An interesting complement to this extension is the Better Comments extension. It doesn’t support the triple-forward-slash shortcut but does provide colour highlighting options for warnings and TODOs.

#5: .NET Core Tools

This handy extension makes it a lot quicker to build and run a .NET Core application by way of the context menu in the Explorer window. Clicking either Build .NET Core Project or Run .NET Core Project will open an integrated terminal window that runs the selected command, making it much faster to build or launch an application.

Bonus #1: GitLens

This extension isn’t specifically for .NET Core but it helps to bring VSCode’s editor closer to the VS2017 experience. GitLens gives you the flexibility to see who and when source code was changed in-line within a file, much like in Visual Studio. The GitLens Explorer view provides much the same features as Team Explorer in VS2017, lowering the barrier to entry of the Git command line.

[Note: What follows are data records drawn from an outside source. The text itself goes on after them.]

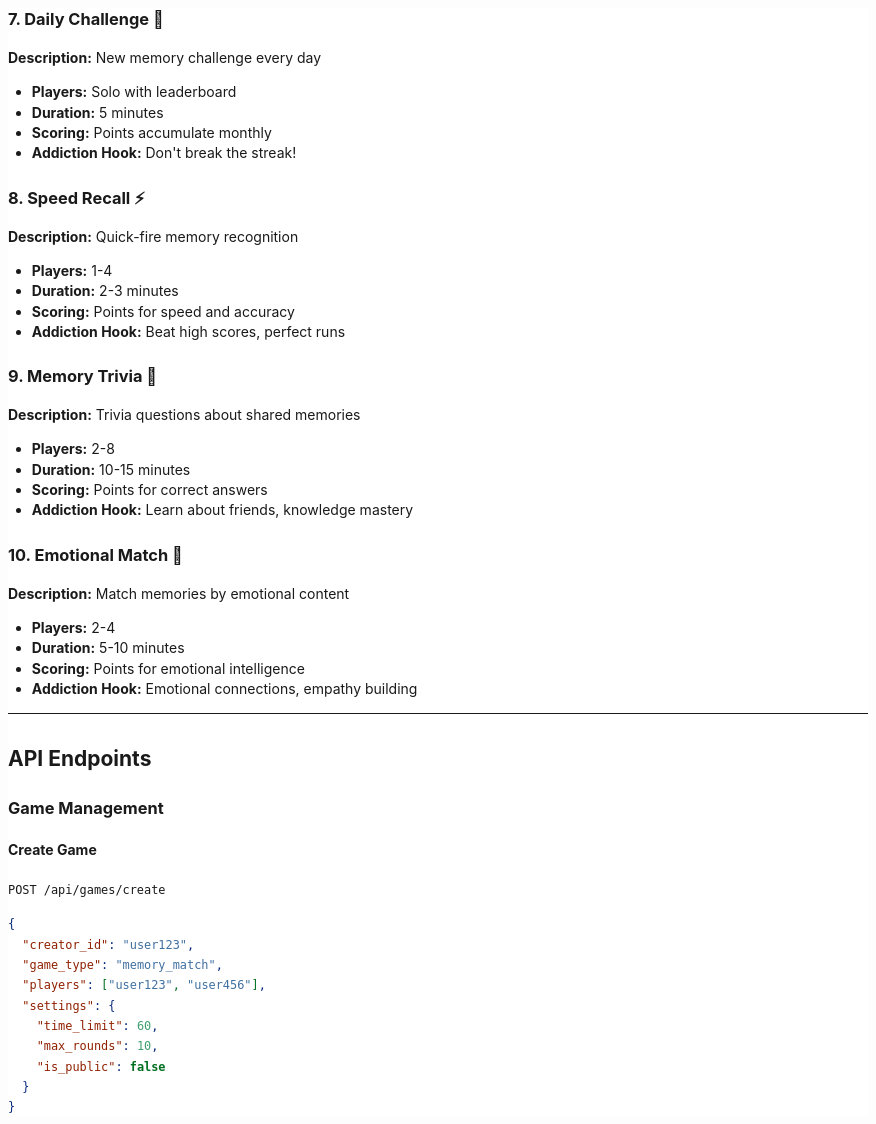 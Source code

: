### 7. Daily Challenge 📅
**Description:** New memory challenge every day
- **Players:** Solo with leaderboard
- **Duration:** 5 minutes
- **Scoring:** Points accumulate monthly
- **Addiction Hook:** Don't break the streak!

### 8. Speed Recall ⚡
**Description:** Quick-fire memory recognition
- **Players:** 1-4
- **Duration:** 2-3 minutes
- **Scoring:** Points for speed and accuracy
- **Addiction Hook:** Beat high scores, perfect runs

### 9. Memory Trivia 🧠
**Description:** Trivia questions about shared memories
- **Players:** 2-8
- **Duration:** 10-15 minutes
- **Scoring:** Points for correct answers
- **Addiction Hook:** Learn about friends, knowledge mastery

### 10. Emotional Match 💖
**Description:** Match memories by emotional content
- **Players:** 2-4
- **Duration:** 5-10 minutes
- **Scoring:** Points for emotional intelligence
- **Addiction Hook:** Emotional connections, empathy building

---

## API Endpoints

### Game Management

#### Create Game
```http
POST /api/games/create
```
```json
{
  "creator_id": "user123",
  "game_type": "memory_match",
  "players": ["user123", "user456"],
  "settings": {
    "time_limit": 60,
    "max_rounds": 10,
    "is_public": false
  }
}
```
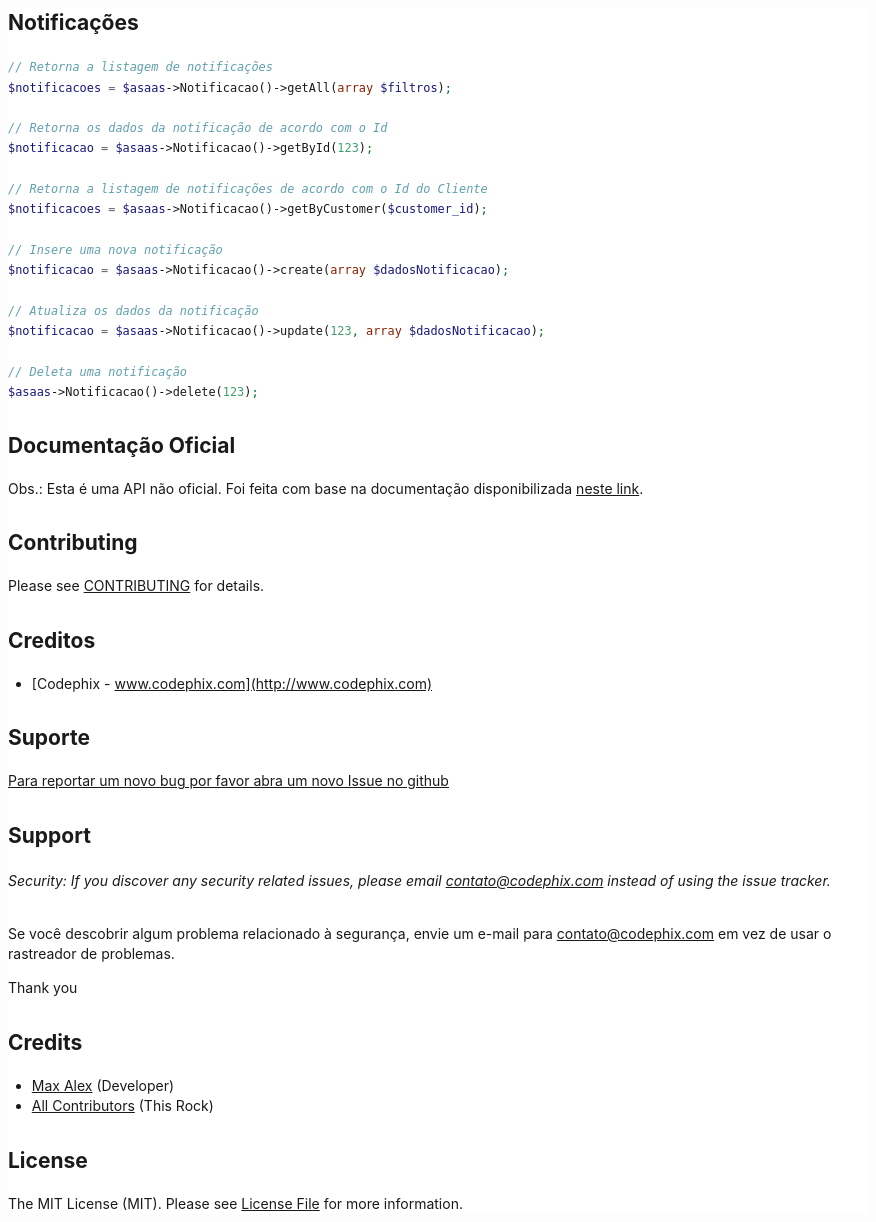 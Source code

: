 ## Notificações

```php
// Retorna a listagem de notificações
$notificacoes = $asaas->Notificacao()->getAll(array $filtros);

// Retorna os dados da notificação de acordo com o Id
$notificacao = $asaas->Notificacao()->getById(123);

// Retorna a listagem de notificações de acordo com o Id do Cliente
$notificacoes = $asaas->Notificacao()->getByCustomer($customer_id);

// Insere uma nova notificação
$notificacao = $asaas->Notificacao()->create(array $dadosNotificacao);

// Atualiza os dados da notificação
$notificacao = $asaas->Notificacao()->update(123, array $dadosNotificacao);

// Deleta uma notificação
$asaas->Notificacao()->delete(123);
```

## Documentação Oficial

Obs.: Esta é uma API não oficial. Foi feita com base na documentação disponibilizada [neste link](https://asaasv3.docs.apiary.io/).

## Contributing

Please see [CONTRIBUTING](https://github.com/codephix/asaas-sdk/blob/master/CONTRIBUTING.md) for details.

## Creditos

- [Codephix - www.codephix.com](http://www.codephix.com)

## Suporte

[Para reportar um novo bug por favor abra um novo Issue no github](https://github.com/codephix/asaas-sdk/issues)

## Support

###### Security: If you discover any security related issues, please email contato@codephix.com instead of using the issue tracker.

Se você descobrir algum problema relacionado à segurança, envie um e-mail para contato@codephix.com em vez de usar o rastreador de problemas.

Thank you

## Credits

- [Max Alex](https://github.com/codephix) (Developer)
- [All Contributors](https://github.com/codephix/asaas-sdk/contributors) (This Rock)

## License

The MIT License (MIT). Please see [License File](https://github.com/codephix/asaas-sdk/blob/master/LICENSE) for more information.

Once you’ve installed the extension, open the settings page by choosing GitLens: Open Settings from the Command Palette. There’s a few settings you’ll want to tweak to make it behave similarly to Visual Studio:

  • Under Code Lens, uncheck Containers Scope
  • Uncheck Current Line Blame
  • Uncheck Hovers
  • Uncheck Status Bar Blame

There are many more settings that can be tweaked to your preference as well.

Bonus #2: WakaTime

The second bonus extension is on the productivity side of things. Ever wonder how much time you spend writing code per day, week, or month? Or which parts of a feature took longer to complete? WakaTime gives you the answers to those questions. It’s also useful to have a rough estimate of how much time you spent working on a given feature.